Brief | Show every line of the data where the word "build" can be found.

Data extracted from a collection
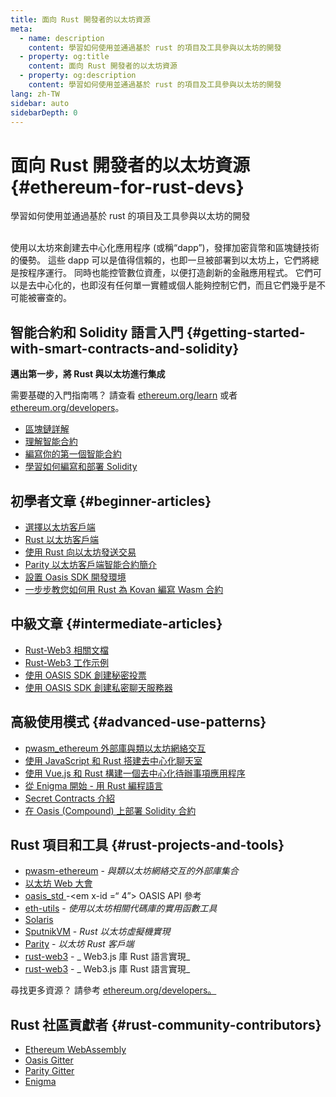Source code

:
 ```yaml
---
title: 面向 Rust 開發者的以太坊資源
meta:
  - name: description
    content: 學習如何使用並通過基於 rust 的項目及工具參與以太坊的開發
  - property: og:title
    content: 面向 Rust 開發者的以太坊資源
  - property: og:description
    content: 學習如何使用並通過基於 rust 的項目及工具參與以太坊的開發
lang: zh-TW
sidebar: auto
sidebarDepth: 0
---
```


# 面向 Rust 開發者的以太坊資源 {#ethereum-for-rust-devs}

<div class="featured">學習如何使用並通過基於 rust 的項目及工具參與以太坊的開發</div><br>

使用以太坊來創建去中心化應用程序 (或稱“dapp”)，發揮加密貨幣和區塊鏈技術的優勢。 這些 dapp 可以是值得信賴的，也即一旦被部署到以太坊上，它們將總是按程序運行。 同時也能控管數位資產，以便打造創新的金融應用程式。 它們可以是去中心化的，也即沒有任何單一實體或個人能夠控制它們，而且它們幾乎是不可能被審查的。

## 智能合約和 Solidity 語言入門 {#getting-started-with-smart-contracts-and-solidity}

**邁出第一步，將 Rust 與以太坊進行集成**

需要基礎的入門指南嗎？ 請查看 [ethereum.org/learn](/zh-tw/learn/) 或者 [ethereum.org/developers](/zh-tw/developers/)。

- [區塊鏈詳解](https://kauri.io/article/d55684513211466da7f8cc03987607d5/blockchain-explained)
- [理解智能合約](https://kauri.io/article/e4f66c6079e74a4a9b532148d3158188/ethereum-101-part-5-the-smart-contract)
- [編寫你的第一個智能合約](https://kauri.io/article/124b7db1d0cf4f47b414f8b13c9d66e2/remix-ide-your-first-smart-contract)
- [學習如何編寫和部署 Solidity](https://kauri.io/article/973c5f54c4434bb1b0160cff8c695369/understanding-smart-contract-compilation-and-deployment)

## 初學者文章 {#beginner-articles}

- [選擇以太坊客戶端](https://www.trufflesuite.com/docs/truffle/reference/choosing-an-ethereum-client)
- [Rust 以太坊客戶端](https://wiki.parity.io/Setup)
- [使用 Rust 向以太坊發送交易](https://kauri.io/article/97c85229c66445759bb0ce642224d364/sending-ethereum-transactions-with-rust)
- [Parity 以太坊客戶端智能合約簡介](https://wiki.parity.io/Smart-Contracts)
- [設置 Oasis SDK 開發環境](https://docs.oasis.dev/quickstart.html#set-up-the-oasis-sdk)
- [一步步教您如何用 Rust 為 Kovan 編寫 Wasm 合約](https://github.com/paritytech/pwasm-tutorial)

## 中級文章 {#intermediate-articles}

- [Rust-Web3 相關文檔](https://tomusdrw.github.io/rust-web3/web3/index.html)
- [Rust-Web3 工作示例](https://github.com/tomusdrw/rust-web3/blob/master/examples)
- [使用 OASIS SDK 創建秘密投票](https://docs.oasis.dev/tutorials/ballot.html#prerequisites)
- [使用 OASIS SDK 創建私密聊天服務器](https://docs.oasis.dev/tutorials/messaging.html#prerequisites)

## 高級使用模式 {#advanced-use-patterns}

- [pwasm_ethereum 外部庫與類以太坊網絡交互](https://paritytech.github.io/pwasm-ethereum/pwasm_ethereum/)
- [使用 JavaScript 和 Rust 搭建去中心化聊天室](https://medium.com/perlin-network/build-a-decentralized-chat-using-javascript-rust-webassembly-c775f8484b52)
- [使用 Vue.js 和 Rust 構建一個去中心化待辦事項應用程序 ](https://medium.com/@jjmace01/build-a-decentralized-todo-app-using-vue-js-rust-webassembly-5381a1895beb)
- [從 Enigma 開始 - 用 Rust 編程語言](https://blog.enigma.co/getting-started-with-discovery-the-rust-programming-language-4d1e0b06de15)
- [Secret Contracts 介紹](https://blog.enigma.co/getting-started-with-enigma-an-intro-to-secret-contracts-cdba4fe501c2)
- [在 Oasis (Compound) 上部署 Solidity 合約](https://docs.oasis.dev/tutorials/deploy-solidity.html#deploy-using-truffle)

## Rust 項目和工具 {#rust-projects-and-tools}

- [pwasm-ethereum](https://github.com/paritytech/pwasm-ethereum) - _與類以太坊網絡交互的外部庫集合_
- [以太坊 Web 大會](https://ewasm.readthedocs.io/en/mkdocs/)
- [ oasis_std ](https://docs.rs/oasis-std/0.2.7/oasis_std/)-<em x-id =“ 4”> OASIS API 參考</em>
- [eth-utils](https://github.com/ethereum/eth-utils/) - _使用以太坊相關代碼庫的實用函數工具_
- [Solaris](https://github.com/paritytech/sol-rs)
- [SputnikVM](https://github.com/sorpaas/rust-evm) - _Rust 以太坊虛擬機實現_
- [Parity](https://github.com/paritytech/parity-ethereum) - _以太坊 Rust 客戶端_
- [rust-web3](https://github.com/tomusdrw/rust-web3) - _ Web3.js 庫 Rust 語言實現_
- [rust-web3](https://github.com/tomusdrw/rust-web3) - _ Web3.js 庫 Rust 語言實現_

尋找更多資源？ 請參考 [ethereum.org/developers。](/zh-tw/developers/)

## Rust 社區貢獻者 {#rust-community-contributors}

- [Ethereum WebAssembly](https://gitter.im/ewasm/Lobby)
- [Oasis Gitter](https://gitter.im/Oasis-official/Lobby)
- [Parity Gitter](https://gitter.im/paritytech/parity)
- [Enigma](https://discord.gg/SJK32GY)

Task solution |
- [使用 JavaScript 和 Rust 搭建去中心化聊天室](https://medium.com/perlin-network/build-a-decentralized-chat-using-javascript-rust-webassembly-c775f8484b52)
- [使用 Vue.js 和 Rust 構建一個去中心化待辦事項應用程序 ](https://medium.com/@jjmace01/build-a-decentralized-todo-app-using-vue-js-rust-webassembly-5381a1895beb)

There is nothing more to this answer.